In August 2024, Al-Nassr decided to promote Al-Shnaifi to the first team, to participate with them in the Marbella camp in Spain in preparation for the 2024–25 Saudi Women's Premier League.

On 25 August 2024, Al-Shnaifi played her first match with Al-Nassr in the 2024–25 AFC Women's Champions League against Myawady, playing the full 90 minutes.

On 11 November 2024, Al-Shnaifi scored her first league goal in a 5-1 win against Eastern Flames.

She made history as the youngest player ever to win the Saudi Women's Premier League in the 2024–25 season.

==International career==
In February 2023, Al-Shnaifi was selected for the inaugural under-17 team to face Kuwait in double friendly matches. contributing to her team's first victory (3–2) by Scoring the third goal in the 41st minute. of the first half at Jaber Al-Ahmad International Stadium in Kuwait City.

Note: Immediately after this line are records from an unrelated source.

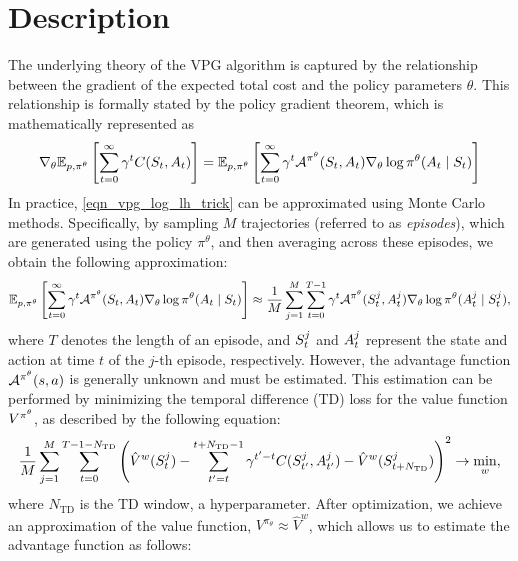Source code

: \documentclass[12pt,twoside]{../../mitthesis}
\begin{document}
\section*{Description}
The underlying theory of the VPG algorithm is captured by the relationship between the gradient of the expected total cost and the policy parameters $\theta$. 
This relationship is formally stated by the policy gradient theorem, which is mathematically represented as
\begin{equation}
    \label{eqn_vpg_log_lh_trick}
    \nabla_{\theta} \E[\transit, \policy^{\theta}]{\sum_{t = 0}^{\infty} \gamma ^ t \Cost(\State_{t}, \Action_{t})} =  \E[\transit, \policy^{\theta}]{ \sum_{t = 0}^{\infty}\gamma^t\Advan^{\policy^{\theta}} (\State_t, \Action_t)\nabla_{\theta} \log \policy^{\theta}(\Action_t \mid \State_t)}
\end{equation}
In practice, \eqref{eqn_vpg_log_lh_trick} can be approximated using Monte Carlo methods. Specifically, by sampling $M$ trajectories (referred to as \textit{episodes}), which are generated using the policy $\pi^{\theta}$, and then averaging across these episodes, we obtain the following approximation:
\begin{equation}
    \label{eqn_vpg_objective_est0}
\E[\transit, \policy^{\theta}]{ \sum_{t = 0}^{\infty}\gamma^t\Advan^{\policy^{\theta}} (\State_t, \Action_t)\nabla_{\theta} \log \policy^{\theta}(\Action_t \mid \State_t)} \approx \frac{1}{M} \sum_{j = 1}^M \sum_{t=0}^{T-1} \gamma ^ t \Advan^{\policy^{\theta}}(\State_t^j, \Action_t^j) \nabla_{\theta} \log \policy^{\theta}(\Action_t^j \mid \State_t^j),
\end{equation}
where $T$ denotes the length of an episode, and  $S_t^j$  and $A_t^j$ represent the state and action at time $t$ of the $j$-th episode, respectively.
However, the advantage function $\mathcal A^{\pi^{\theta}}(s, a)$ is generally unknown and must be estimated. This estimation can be performed by minimizing the temporal difference (TD) loss for the value function  $V^{\pi^{\theta}}$, as described by the following equation:
\begin{equation}
    \label{eqn_td_loss}
    \frac{1}{M}\sum_{j=1}^M\sum_{t=0}^{T-1 - N_{\text{TD}}}\left(\hat\Value^w(\State_t^j) - \sum_{t'=t}^{t + N_{\text{TD}} - 1} \gamma^{t'-t}\Cost(\State_{t'}^j, \Action_{t'}^j) - \hat\Value^w(\State_{t + N_{\text{TD}}}^j)\right)^2 \ra \min_{w},
\end{equation}
where $N_{\text{TD}}$ is the TD window, a hyperparameter.
After optimization, we achieve an approximation of the value function, $V^{\pi_{\theta}} \approx \hat{V}^w$, which allows us to estimate the advantage function as follows: 
\end{document}
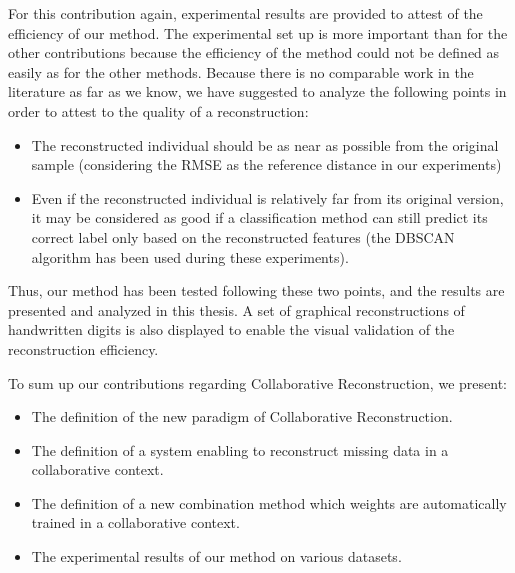 For this contribution again, experimental results are provided to attest of the efficiency of our method. The experimental set up is more important than for the other contributions because the efficiency of the method could not be defined as easily as for the other methods. Because there is no comparable work in the literature as far as we know, we have suggested to analyze the following points in order to attest to the quality of a reconstruction:
\begin{itemize}
    \item The reconstructed individual should be as near as possible from the original sample (considering the RMSE as the reference distance in our experiments)
    \item Even if the reconstructed individual is relatively far from its original version, it may be considered as good if a classification method can still predict its correct label only based on the reconstructed features (the DBSCAN algorithm has been used during these experiments).
\end{itemize}

Thus, our method has been tested following these two points, and the results are presented and analyzed in this thesis. A set of graphical reconstructions of handwritten digits is also displayed to enable the visual validation of the reconstruction efficiency.

To sum up our contributions regarding Collaborative Reconstruction, we present:
\begin{itemize}
    \item The definition of the new paradigm of Collaborative Reconstruction.
    \item The definition of a system enabling to reconstruct missing data in a collaborative context.
    \item The definition of a new combination method which weights are automatically trained in a collaborative context.
    \item The experimental results of our method on various datasets.
\end{itemize}


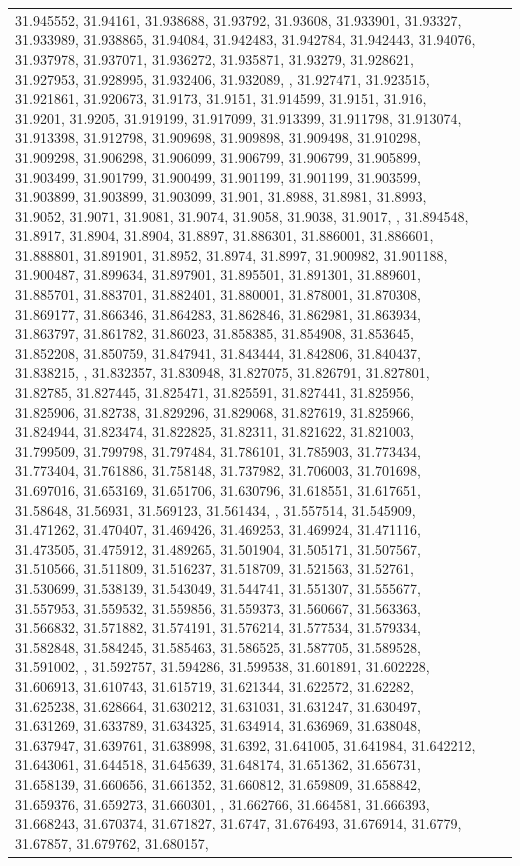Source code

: \documentclass[
]{book}
\begin{document}
\begin{table}[ht]
\begin{centerbox}
\begin{threeparttable}
\begin{tabular}{l l l}
31.945552, 31.94161, 31.938688, 31.93792, 31.93608, 31.933901, 31.93327, 31.933989, 31.938865, 31.94084, 31.942483, 31.942784, 31.942443, 31.94076, 31.937978, 31.937071, 31.936272, 31.935871, 31.93279, 31.928621, 31.927953, 31.928995, 31.932406, 31.932089,  \newline 31.931417, 31.927471, 31.923515, 31.921861, 31.920673, 31.9173, 31.9151, 31.914599, 31.9151, 31.916, 31.9201, 31.9205, 31.919199, 31.917099, 31.913399, 31.911798, 31.913074, 31.913398, 31.912798, 31.909698, 31.909898, 31.909498, 31.910298, 31.909298, 31.906298, 31.906099, 31.906799, 31.906799, 31.905899, 31.903499, 31.901799, 31.900499, 31.901199, 31.901199, 31.903599, 31.903899, 31.903899, 31.903099, 31.901, 31.8988, 31.8981, 31.8993, 31.9052, 31.9071, 31.9081, 31.9074, 31.9058, 31.9038, 31.9017,  \newline 31.897408, 31.894548, 31.8917, 31.8904, 31.8904, 31.8897, 31.886301, 31.886001, 31.886601, 31.888801, 31.891901, 31.8952, 31.8974, 31.8997, 31.900982, 31.901188, 31.900487, 31.899634, 31.897901, 31.895501, 31.891301, 31.889601, 31.885701, 31.883701, 31.882401, 31.880001, 31.878001, 31.870308, 31.869177, 31.866346, 31.864283, 31.862846, 31.862981, 31.863934, 31.863797, 31.861782, 31.86023, 31.858385, 31.854908, 31.853645, 31.852208, 31.850759, 31.847941, 31.843444, 31.842806, 31.840437, 31.838215,  \newline 31.834523, 31.832357, 31.830948, 31.827075, 31.826791, 31.827801, 31.82785, 31.827445, 31.825471, 31.825591, 31.827441, 31.825956, 31.825906, 31.82738, 31.829296, 31.829068, 31.827619, 31.825966, 31.824944, 31.823474, 31.822825, 31.82311, 31.821622, 31.821003, 31.799509, 31.799798, 31.797484, 31.786101, 31.785903, 31.773434, 31.773404, 31.761886, 31.758148, 31.737982, 31.706003, 31.701698, 31.697016, 31.653169, 31.651706, 31.630796, 31.618551, 31.617651, 31.58648, 31.56931, 31.569123, 31.561434,  \newline 31.557308, 31.557514, 31.545909, 31.471262, 31.470407, 31.469426, 31.469253, 31.469924, 31.471116, 31.473505, 31.475912, 31.489265, 31.501904, 31.505171, 31.507567, 31.510566, 31.511809, 31.516237, 31.518709, 31.521563, 31.52761, 31.530699, 31.538139, 31.543049, 31.544741, 31.551307, 31.555677, 31.557953, 31.559532, 31.559856, 31.559373, 31.560667, 31.563363, 31.566832, 31.571882, 31.574191, 31.576214, 31.577534, 31.579334, 31.582848, 31.584245, 31.585463, 31.586525, 31.587705, 31.589528, 31.591002,  \newline 31.591842, 31.592757, 31.594286, 31.599538, 31.601891, 31.602228, 31.606913, 31.610743, 31.615719, 31.621344, 31.622572, 31.62282, 31.625238, 31.628664, 31.630212, 31.631031, 31.631247, 31.630497, 31.631269, 31.633789, 31.634325, 31.634914, 31.636969, 31.638048, 31.637947, 31.639761, 31.638998, 31.6392, 31.641005, 31.641984, 31.642212, 31.643061, 31.644518, 31.645639, 31.648174, 31.651362, 31.656731, 31.658139, 31.660656, 31.661352, 31.660812, 31.659809, 31.658842, 31.659376, 31.659273, 31.660301,  \newline 31.661381, 31.662766, 31.664581, 31.666393, 31.668243, 31.670374, 31.671827, 31.6747, 31.676493, 31.676914, 31.6779, 31.67857, 31.679762, 31.680157, 
\end{tabular}
\end{threeparttable}
\end{centerbox}
\end{table}
\end{document}
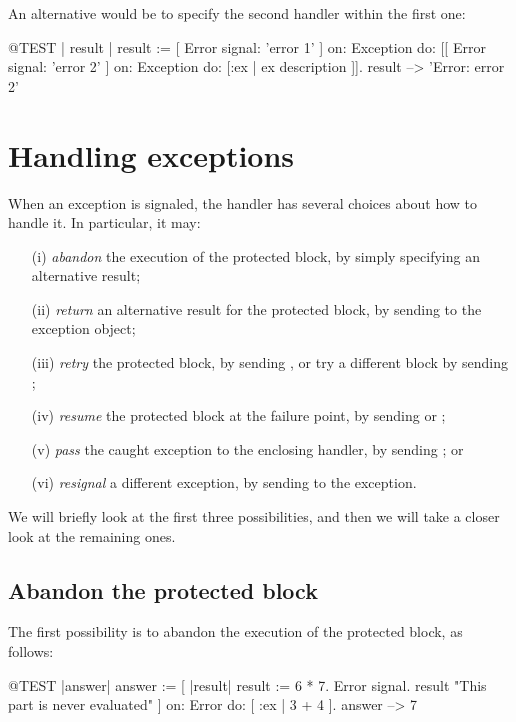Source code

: \documentclass[a4paper,10pt,twoside]{book}
\begin{document}
An alternative would be to specify the second handler within the first one:
\begin{code}{@TEST | result |}
result := [ Error signal: 'error 1' ]
	on: Exception
	do: [[ Error signal: 'error 2' ]
		on: Exception
		do: [:ex | ex description ]].
result --> 'Error: error 2'
\end{code}

\section{Handling exceptions}

When an exception is signaled, the handler has several choices about how to handle it.
In particular, it may:
\begin{itemize}
\item[(i)] \emph{abandon} the execution of the protected block, by simply specifying an alternative result;
\item[(ii)] \emph{return} an alternative result for the protected block, by sending  to the exception object;
\item[(iii)] \emph{retry} the protected block, by sending , or try a different block by sending ;
\item[(iv)] \emph{resume} the protected block at the failure point, by sending  or ;
\item[(v)] \emph{pass} the caught exception to the enclosing handler, by sending ; or
\item[(vi)] \emph{resignal} a different exception, by sending  to the exception.
\end{itemize}

We will briefly look at the first three possibilities, and then we will take a closer look at the remaining ones.

\subsection{Abandon the protected block}

The first possibility is to abandon the execution of the protected block, as follows:
\begin{code}{@TEST |answer|}
answer := [ |result|
	result := 6 * 7.
	Error signal.
	result 	"This part is never evaluated"
]	on: Error
	do: [ :ex | 3 + 4 ].
answer --> 7
\end{code}
\end{document}
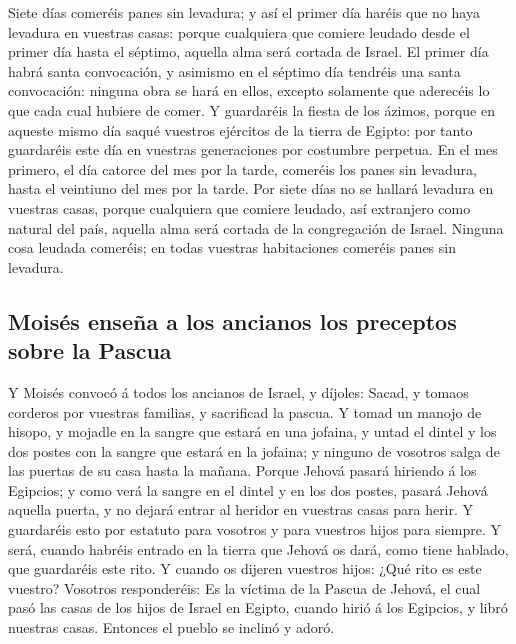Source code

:  Siete días comeréis panes sin levadura; y así el primer
día haréis que no haya levadura en vuestras casas: porque cualquiera que
comiere leudado desde el primer día hasta el séptimo, aquella alma será
cortada de Israel.  El primer día habrá santa convocación,
y asimismo en el séptimo día tendréis una santa convocación: ninguna
obra se hará en ellos, excepto solamente que aderecéis lo que cada cual
hubiere de comer.  Y guardaréis la fiesta de los ázimos,
porque en aqueste mismo día saqué vuestros ejércitos de la tierra de
Egipto: por tanto guardaréis este día en vuestras generaciones por
costumbre perpetua.  En el mes primero, el día catorce del
mes por la tarde, comeréis los panes sin levadura, hasta el veintiuno
del mes por la tarde.  Por siete días no se hallará
levadura en vuestras casas, porque cualquiera que comiere leudado, así
extranjero como natural del país, aquella alma será cortada de la
congregación de Israel.  Ninguna cosa leudada comeréis; en
todas vuestras habitaciones comeréis panes sin levadura.

\hypertarget{moisuxe9s-enseuxf1a-a-los-ancianos-los-preceptos-sobre-la-pascua}{%
\subsection{Moisés enseña a los ancianos los preceptos sobre la
Pascua}\label{moisuxe9s-enseuxf1a-a-los-ancianos-los-preceptos-sobre-la-pascua}}

 Y Moisés convocó á todos los ancianos de Israel, y
díjoles: Sacad, y tomaos corderos por vuestras familias, y sacrificad la
pascua.  Y tomad un manojo de hisopo, y mojadle en la
sangre que estará en una jofaina, y untad el dintel y los dos postes con
la sangre que estará en la jofaina; y ninguno de vosotros salga de las
puertas de su casa hasta la mañana.  Porque Jehová pasará
hiriendo á los Egipcios; y como verá la sangre en el dintel y en los dos
postes, pasará Jehová aquella puerta, y no dejará entrar al heridor en
vuestras casas para herir.  Y guardaréis esto por estatuto
para vosotros y para vuestros hijos para siempre.  Y será,
cuando habréis entrado en la tierra que Jehová os dará, como tiene
hablado, que guardaréis este rito.  Y cuando os dijeren
vuestros hijos: ¿Qué rito es este vuestro?  Vosotros
responderéis: Es la víctima de la Pascua de Jehová, el cual pasó las
casas de los hijos de Israel en Egipto, cuando hirió á los Egipcios, y
libró nuestras casas. Entonces el pueblo se inclinó y adoró.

On 2 March 2024, Al-Shnaifi joined the Saudi Arabia u-20 women's national football team with Scottish coach Pauline Hamill in preparation for the first international game against Mauritania.

==Honours==
=== Al-Nassr ===
- Saudi Women's Premier League: 2024-25
Individual
- Saudi Women's Premier League Goal of the Week: 4th Round 2024, 7th Round 2024.